San Diego Rep’s Latinx New Play Festival celebrates giving voice to underrepresented communities this weekend. Three of the playwrights discuss what inspired them and what stories they wanted to tell.
Inspiration can come from many places or just one.
"Anger inspired me. That's what inspired me," said playwright Rachel Lynett.
She hit a boiling point after Jennifer Krug confessed to being a racial imposter.
"And that deeply upset me because she was a white woman specifically pretending to be Afro Latina. And I'm Afro-Latina," Lynett said. "I have had to fight and claw my way into just getting other people to recognize my identity. And all this white woman has to do was tan her skin. And that's just really, deeply frustrated me."
That anger and frustration led to the play "Black Mexican" in which a student questions whether her professor is actually Cuban.
"All of the characters are trying to figure out exactly what does it mean to be Latino, Latina," Lynett said. "And so it's kind of an exploration of what does that mean to be part of this identity that encompasses so many different countries that are all so different? And also, who do we give access to our culture? Who do we keep out and why?"
Lynett specifically sets her play in a city she describes as one that thinks it’s liberal because that’s another source of anger.
"I kind of really want to say, don't try to put this in like a Southern town where they don't know better," she said. "No, this is a liberal town where people claim to embrace diversity. And yet this still keeps happening."
But Daniella DeJesus cites Disney’s “Pocahontas” and an epiphany she had as inspirations for her play "Get Your Pink Hands Off Me Sucka and Give Me Back."
"I remember this moment in the sixth grade when I was learning about the colonization of the Caribbean and the Americas," she said. "And learning how old Pocahontas probably actually was that she was somewhere between the ages of 11 and 14, and me realizing that I'm 11, and there's no way that, like me, having a romantic relationship with a 30-year-old man is OK. Like, that's messed up."
This led her to ponder the insidiousness of colonization as well as a reckoning with one’s own part in it. In her play, this manifests itself in an exploration of intergenerational trauma.

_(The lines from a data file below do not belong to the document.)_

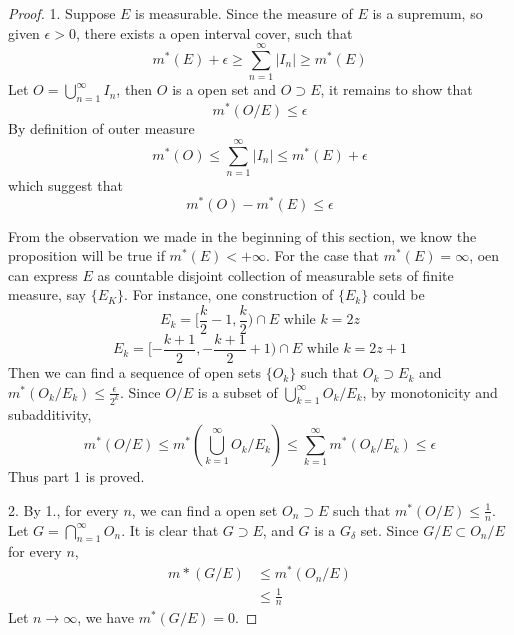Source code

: \documentclass[lang=en, 12pt]{elegantbook}
\begin{document}
            \begin{proof}\par
                1. Suppose $E$ is measurable. Since the measure of $E$ is a supremum, so given $\epsilon > 0$, there exists a open interval 
            cover, such that 
                \begin{equation}
                    m^*(E) + \epsilon \geq \sum_{n=1}^{\infty} |I_n| \geq m^*(E) 
                \end{equation}
                Let $O = \bigcup_{n=1}^{\infty} I_n$, then $O$ is a open set and $O \supset E$, it remains to show that 
                $$m^*(O/E) \leq \epsilon$$
                By definition of outer measure 
                $$m^*(O) \leq \sum_{n=1}^{\infty} |I_n| \leq m^*(E) + \epsilon$$
                which suggest that 
                $$m^*(O)-m^*(E) \leq \epsilon$$\par
                From the observation we made in the beginning of this section, we know the proposition will be true if $m^*(E) < +\infty$.
            For the case that $m^*(E) = \infty$, oen can express $E$ as countable disjoint collection of measurable sets of finite measure, say $\{E_K\}$.
            For instance, one construction of $\{E_k\}$ could be 
            $$E_{k} = [\frac{k}{2}-1, \frac{k}{2}) \cap E \mbox{ while } k=2z $$
            $$E_{k} = [-\frac{k+1}{2}, -\frac{k+1}{2}+1) \cap E \mbox{ while } k=2z+1$$
            Then we can find a sequence of open sets $\{O_k\}$ such that $O_k \supset E_k$ and $m^*(O_k/E_k) \leq \frac{\epsilon}{2^k}$.
            Since $O/E$ is a subset of $\bigcup_{k=1}^{\infty} O_k/E_k$, by monotonicity and subadditivity,
            $$m^*(O/E) \leq m^*(\bigcup_{k=1}^{\infty} O_k/E_k) \leq \sum_{k=1}^{\infty} m^*(O_k/E_k) \leq \epsilon$$
            Thus part 1 is proved.\par
                2. By 1., for every $n$, we can find a open set $O_n \supset E$ such that $m^*(O/E) \leq \frac{1}{n}$. Let 
            $G = \bigcap_{n=1}^{\infty} O_n$. It is clear that $G \supset E$, and $G$ is a $G_{\delta}$ set. Since $G/E \subset O_n/E$
            for every $n$,
            \begin{equation*}
                \begin{aligned}
                    m*(G/E) &\leq m^*(O_n /E)\\
                            &\leq \frac{1}{n}
                \end{aligned}
            \end{equation*}
            Let $n \to \infty$, we have $m^*(G/E) = 0$.\par

\end{proof}
\end{document}
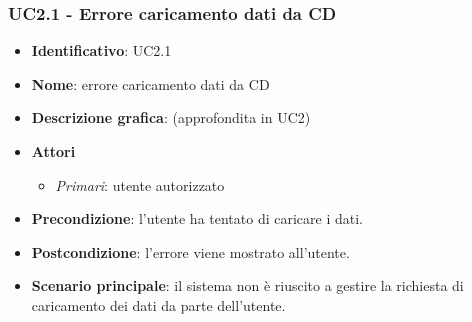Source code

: \subsubsection{UC2.1 - Errore caricamento dati da CD}
\begin{itemize}
  \item \textbf{Identificativo}: UC2.1
  \item \textbf{Nome}: errore caricamento dati da CD
  \item \textbf{Descrizione grafica}: (approfondita in UC2)
  \item \textbf{Attori}
        \begin{itemize}
          \item \textit{Primari}: utente autorizzato
        \end{itemize}
  \item \textbf{Precondizione}: l'utente ha tentato di caricare i dati.
  \item \textbf{Postcondizione}: l'errore viene mostrato all'utente.
  \item \textbf{Scenario principale}: il sistema non è riuscito a gestire la richiesta di caricamento dei dati da parte dell'utente.
\end{itemize}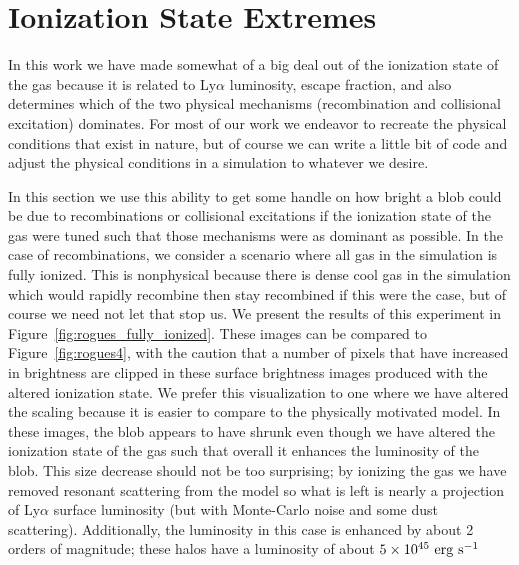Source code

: \section{Ionization State Extremes}
\label{sec:ionization_extremes}
In this work we have made somewhat of a big deal out of the ionization state of the gas because it is related to Ly$\alpha$ luminosity, escape fraction, and also determines which of the two physical mechanisms (recombination and collisional excitation) dominates.
For most of our work we endeavor to recreate the physical conditions that exist in nature, but of course we can write a little bit of code and adjust the physical conditions in a simulation to whatever we desire.

In this section we use this ability to get some handle on how bright a blob could be due to recombinations or collisional excitations if the ionization state of the gas were tuned such that those mechanisms were as dominant as possible.
In the case of recombinations, we consider a scenario where all gas in the simulation is fully ionized.
This is nonphysical because there is dense cool gas in the simulation which would rapidly recombine then stay recombined if this were the case, but of course we need not let that stop us.
We present the results of this experiment in Figure~\ref{fig:rogues_fully_ionized}.
These images can be compared to Figure~\ref{fig:rogues4}, with the caution that a number of pixels that have increased in brightness are clipped in these surface brightness images produced with the altered ionization state.
We prefer this visualization to one where we have altered the scaling because it is easier to compare to the physically motivated model.
In these images, the blob appears to have shrunk even though we have altered the ionization state of the gas such that overall it enhances the luminosity of the blob.
This size decrease should not be too surprising; by ionizing the gas we have removed resonant scattering from the model so what is left is nearly a projection of Ly$\alpha$ surface luminosity (but with Monte-Carlo noise and some dust scattering).
Additionally, the luminosity in this case is enhanced by about 2 orders of magnitude; these halos have a luminosity of about $5\times10^{45}\ \rm{erg}\ \rm{s}^{-1}$

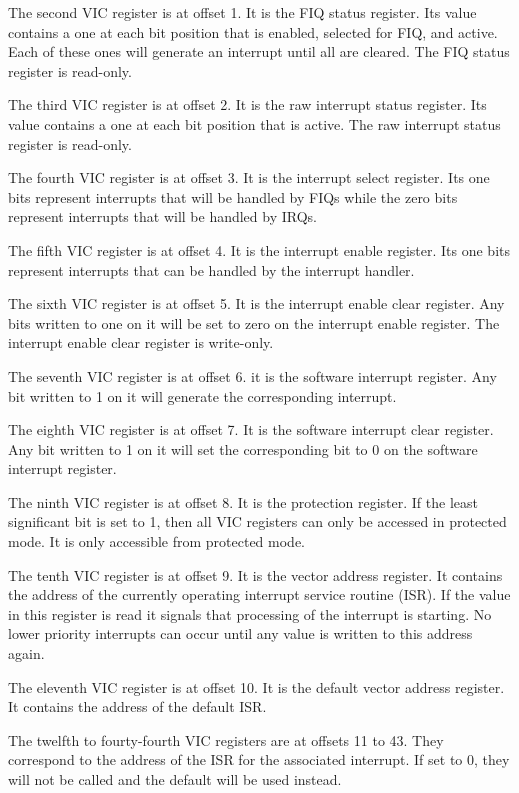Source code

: \documentclass{article}
\begin{document}
The second VIC register is at offset 1. It is the FIQ status register. Its
value contains a one at each bit position that is enabled, selected for FIQ, and
active. Each of these ones will generate an interrupt until all are cleared. The
FIQ status register is read-only.

The third VIC register is at offset 2. It is the raw interrupt status register.
Its value contains a one at each bit position that is active. The raw interrupt
status register is read-only.

The fourth VIC register is at offset 3. It is the interrupt select register. Its
one bits represent interrupts that will be handled by FIQs while the zero bits
represent interrupts that will be handled by IRQs.

The fifth VIC register is at offset 4. It is the interrupt enable register. Its
one bits represent interrupts that can be handled by the interrupt handler.

The sixth VIC register is at offset 5. It is the interrupt enable clear
register. Any bits written to one on it will be set to zero on the interrupt
enable register. The interrupt enable clear register is write-only.

The seventh VIC register is at offset 6. it is the software interrupt register.
Any bit written to 1 on it will generate the corresponding interrupt.

The eighth VIC register is at offset 7. It is the software interrupt clear
register. Any bit written to 1 on it will set the corresponding bit to 0 on the
software interrupt register.

The ninth VIC register is at offset 8. It is the protection register. If the
least significant bit is set to 1, then all VIC registers can only be accessed
in protected mode. It is only accessible from protected mode.

The tenth VIC register is at offset 9. It is the vector address register. It
contains the address of the currently operating interrupt service routine
(ISR). If the value in this register is read it signals that processing of the
interrupt is starting. No lower priority interrupts can occur until any value is
written to this address again.

The eleventh VIC register is at offset 10. It is the default vector address
register. It contains the address of the default ISR.

The twelfth to fourty-fourth VIC registers are at offsets 11 to 43. They
correspond to the address of the ISR for the associated interrupt. If set to 0,
they will not be called and the default will be used instead.
\end{document}
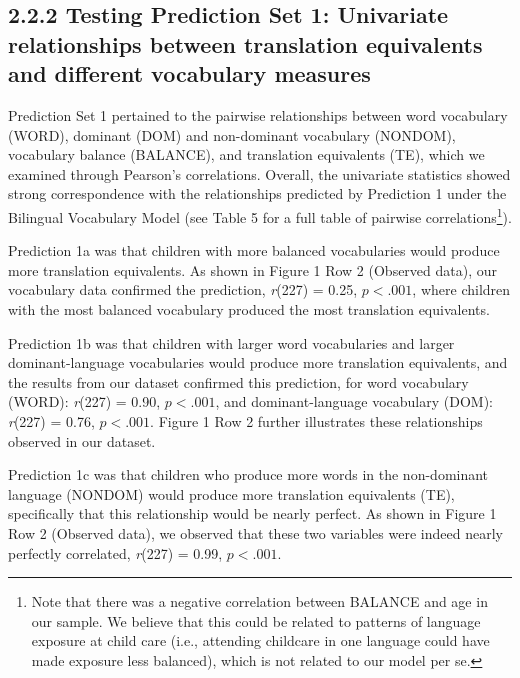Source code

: \documentclass[
  english,
  ,man,floatsintext]{apa6}
\begin{document}
\hypertarget{testing-prediction-set-1-univariate-relationships-between-translation-equivalents-and-different-vocabulary-measures}{%
\subsection{2.2.2 Testing Prediction Set 1: Univariate relationships between translation equivalents and different vocabulary measures}\label{testing-prediction-set-1-univariate-relationships-between-translation-equivalents-and-different-vocabulary-measures}}

Prediction Set 1 pertained to the pairwise relationships between word vocabulary (WORD), dominant (DOM) and non-dominant vocabulary (NONDOM), vocabulary balance (BALANCE), and translation equivalents (TE), which we examined through Pearson's correlations. Overall, the univariate statistics showed strong correspondence with the relationships predicted by Prediction 1 under the Bilingual Vocabulary Model (see Table 5 for a full table of pairwise correlations\footnote{Note that there was a negative correlation between BALANCE and age in our sample. We believe that this could be related to patterns of language exposure at child care (i.e., attending childcare in one language could have made exposure less balanced), which is not related to our model per se.}).

Prediction 1a was that children with more balanced vocabularies would produce more translation equivalents. As shown in Figure 1 Row 2 (Observed data), our vocabulary data confirmed the prediction, \emph{r}(227) = 0.25, \(p < .001\), where children with the most balanced vocabulary produced the most translation equivalents.

Prediction 1b was that children with larger word vocabularies and larger dominant-language vocabularies would produce more translation equivalents, and the results from our dataset confirmed this prediction, for word vocabulary (WORD): \emph{r}(227) = 0.90, \(p < .001\), and dominant-language vocabulary (DOM): \emph{r}(227) = 0.76, \(p < .001\). Figure 1 Row 2 further illustrates these relationships observed in our dataset.

Prediction 1c was that children who produce more words in the non-dominant language (NONDOM) would produce more translation equivalents (TE), specifically that this relationship would be nearly perfect. As shown in Figure 1 Row 2 (Observed data), we observed that these two variables were indeed nearly perfectly correlated, \emph{r}(227) = 0.99, \(p < .001\).
\end{document}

"The idea that trauma that happened to an ancestor three, four, five or more generations ago can manifest as an anxiety attack or a particular insecurity is really interesting to me," DeJesus said. "And I like to think that because of that, in a way that history is is always happening, like it's not in the past. It like reverbs through what we're experiencing right now."
The past was a major source of inspiration for Nicolas R. Valdez’ play “Conjunto Blues.”
"It's really kind of a nod, an ode, if you will, to my grandparents' generation, those who really coming out of this Depression Era experience, really, I think, kind of created a pathway for a Mexican American identity," Valdez said.
Informing that identity was conjunto music, which Valdez said was "the origin of accordion-based Mexican American music."
Latinx New Play Festival 2021 Schedule
Friday, Sept. 3
• 4 p.m. Directing panel
• 5 p.m. "Black Mexican" by Rachel Lynett
• 7 p.m. Opening reception
Saturday, Sept. 4
• 11 a.m. Designer showcase
• Noon "(trans)formada" by lily gonzales
• 2 p.m. Dramaturgy panel
• 3 p.m. "Get Your Pink Hands Off Me Sucka and Give Me Back" by Daniella De Jesús
• 6 p.m. "Conjunto Blues" spotlight performance, by Nicolas R. Valdez
• 7:30 p.m. Reception
Sunday, Sept. 5
• 11 a.m. Historical Context Panel
• Noon: Local project panel
• 1 p.m. "A Skeptic and a Bruja" by Rosa Fernandez
• 3 p.m. Closing playwrights panel
"The accordion in conjunto music, I think, really is the soundtrack to the Mexican-American working-class experience of the 20th century. When people listen to the accordion, I think it's very nostalgic," he said. "It sort of transports you to another time in place. And it is a very expressive instrument in the way that it breathes and the variations of the tones."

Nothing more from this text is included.